"In general my research interests focus on the interaction between intracellular pathogens and their host cell. More specifically my laboratory has been studying the nature of the interaction between macrophages and the bacterial pathogen Mycobacterium. Intriguingly, the macrophage acts as both host cell and effector cell in the eradication of these infections. Mycobacterium spp. remain intravacuolar throughout their intracellular infection. However in contrast to the normal pathway of phagosome maturation, Mycobacterium spp. maintain their vacuoles as a non-acidic compartments that do not fuse with lysosomes. Despite this mycobacterial vacuoles remain highly dynamic, accessible to both sphingolipids and transferrin from the cell surface. Pathogenic Mycobacterium species have evolved a strategy to arrest the normal maturation process of their phagosome. The elucidation of this process is being studied through analysis of host cell kinases responsible for the differentiation of maturing endosomes, and through the isolation of transposon-mutagenized Mycobacterium tuberculosis that are defective in arresting phagosome maturation.

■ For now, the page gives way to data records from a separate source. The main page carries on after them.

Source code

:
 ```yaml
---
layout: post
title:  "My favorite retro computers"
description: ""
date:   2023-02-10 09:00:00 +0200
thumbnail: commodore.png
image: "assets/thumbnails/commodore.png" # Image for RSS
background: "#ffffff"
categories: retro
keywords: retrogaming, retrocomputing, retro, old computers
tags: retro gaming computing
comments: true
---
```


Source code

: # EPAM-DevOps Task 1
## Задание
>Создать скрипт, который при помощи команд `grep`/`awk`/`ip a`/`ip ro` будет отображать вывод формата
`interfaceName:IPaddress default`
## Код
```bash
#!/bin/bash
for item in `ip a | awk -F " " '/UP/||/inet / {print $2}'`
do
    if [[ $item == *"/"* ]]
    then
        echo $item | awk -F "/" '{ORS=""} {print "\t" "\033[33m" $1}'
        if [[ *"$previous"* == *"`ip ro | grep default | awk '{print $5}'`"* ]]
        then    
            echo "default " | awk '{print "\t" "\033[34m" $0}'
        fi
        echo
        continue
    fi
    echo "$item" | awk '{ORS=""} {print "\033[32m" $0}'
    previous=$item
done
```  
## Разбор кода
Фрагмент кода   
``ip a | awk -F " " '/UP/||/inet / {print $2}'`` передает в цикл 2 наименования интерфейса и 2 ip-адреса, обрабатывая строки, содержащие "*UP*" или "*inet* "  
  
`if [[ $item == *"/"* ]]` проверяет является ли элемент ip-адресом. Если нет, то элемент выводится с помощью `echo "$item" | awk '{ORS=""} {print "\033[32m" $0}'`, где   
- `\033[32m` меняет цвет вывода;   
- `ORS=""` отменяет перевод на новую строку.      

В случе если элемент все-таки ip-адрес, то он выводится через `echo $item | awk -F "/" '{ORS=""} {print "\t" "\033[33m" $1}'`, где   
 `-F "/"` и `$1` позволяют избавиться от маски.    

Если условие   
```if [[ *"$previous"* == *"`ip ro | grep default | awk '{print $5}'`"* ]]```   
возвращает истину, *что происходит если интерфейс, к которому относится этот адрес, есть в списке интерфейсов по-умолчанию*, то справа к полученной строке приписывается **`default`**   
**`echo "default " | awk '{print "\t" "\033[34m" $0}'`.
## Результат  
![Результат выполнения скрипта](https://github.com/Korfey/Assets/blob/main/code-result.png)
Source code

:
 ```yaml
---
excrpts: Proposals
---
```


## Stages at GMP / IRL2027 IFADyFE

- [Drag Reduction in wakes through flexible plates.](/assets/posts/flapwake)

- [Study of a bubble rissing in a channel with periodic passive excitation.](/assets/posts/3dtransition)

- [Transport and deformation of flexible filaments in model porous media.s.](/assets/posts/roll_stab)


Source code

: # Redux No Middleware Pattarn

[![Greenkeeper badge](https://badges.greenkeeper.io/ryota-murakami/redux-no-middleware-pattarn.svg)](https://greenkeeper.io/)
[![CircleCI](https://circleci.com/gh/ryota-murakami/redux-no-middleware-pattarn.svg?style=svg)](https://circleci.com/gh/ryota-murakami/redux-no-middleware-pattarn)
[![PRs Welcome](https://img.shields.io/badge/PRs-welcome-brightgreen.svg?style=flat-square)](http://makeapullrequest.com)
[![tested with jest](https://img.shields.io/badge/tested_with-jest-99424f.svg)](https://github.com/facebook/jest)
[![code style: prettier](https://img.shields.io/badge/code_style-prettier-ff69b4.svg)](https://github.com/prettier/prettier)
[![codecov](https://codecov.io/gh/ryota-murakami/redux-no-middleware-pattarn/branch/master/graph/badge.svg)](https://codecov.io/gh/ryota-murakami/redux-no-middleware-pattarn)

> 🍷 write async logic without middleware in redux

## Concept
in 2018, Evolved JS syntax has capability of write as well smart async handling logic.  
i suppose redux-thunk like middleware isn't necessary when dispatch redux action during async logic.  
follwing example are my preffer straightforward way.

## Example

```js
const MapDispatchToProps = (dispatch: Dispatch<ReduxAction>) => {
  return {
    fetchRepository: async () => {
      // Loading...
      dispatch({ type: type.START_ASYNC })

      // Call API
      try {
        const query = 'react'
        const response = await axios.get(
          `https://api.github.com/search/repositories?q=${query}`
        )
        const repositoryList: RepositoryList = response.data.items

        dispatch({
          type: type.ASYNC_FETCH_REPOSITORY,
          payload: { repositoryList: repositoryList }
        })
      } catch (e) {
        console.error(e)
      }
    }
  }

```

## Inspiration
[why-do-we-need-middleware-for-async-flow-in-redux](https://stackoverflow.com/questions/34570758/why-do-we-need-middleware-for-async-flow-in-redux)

Upon activation of the host macrophage with cytokines such as interferon-g, the vacuoles containing the bacteria acidify and are capable of fusing with lysosomes. This transition takes place even if the bacteria are still fully viable. Recent work in the lab has shown that this alteration in environment leads to a switch in bacterial metabolism. Under such conditions the bacteria need to mobilize the glyoxylate pathway for catabolism of fatty acids in order to sustain an infection in an immune competent host. Bacteria that have had their isocitrate lyase gene deleted establish, but cannot sustain, infection in both mice or macrophages activated in culture. Our ongoing studies involve targeting other enzymes in this carbon-acquisition pathway, screening for inhibitors of isocitrate lyase and malate synthase as possible lead compounds for drug development, and identification of the sensor/effector pathways that enable the bacterium to detect the environmental shift and change their pattern of gene expression.

Our interest also extends to the environment surrounding the infected macrophages. All Mycobacterium spp. induce granulomas at site of infection. These granulomas serve to restrict spread of infection, yet they also provide a relatively safe haven for the bacterium because they retain the cellular immune response at a distance from potential effector macrophages. Cell wall lipids that are actively released by the bacteria are potent stimulators of granuloma formation and, when added to polystyrene spheres and inoculated into mice, they induce a granulomatous reaction. In an immunized recipient this tissue development is enhanced markedly and we are using this model to dissect out the immune processes responsible for building the granuloma."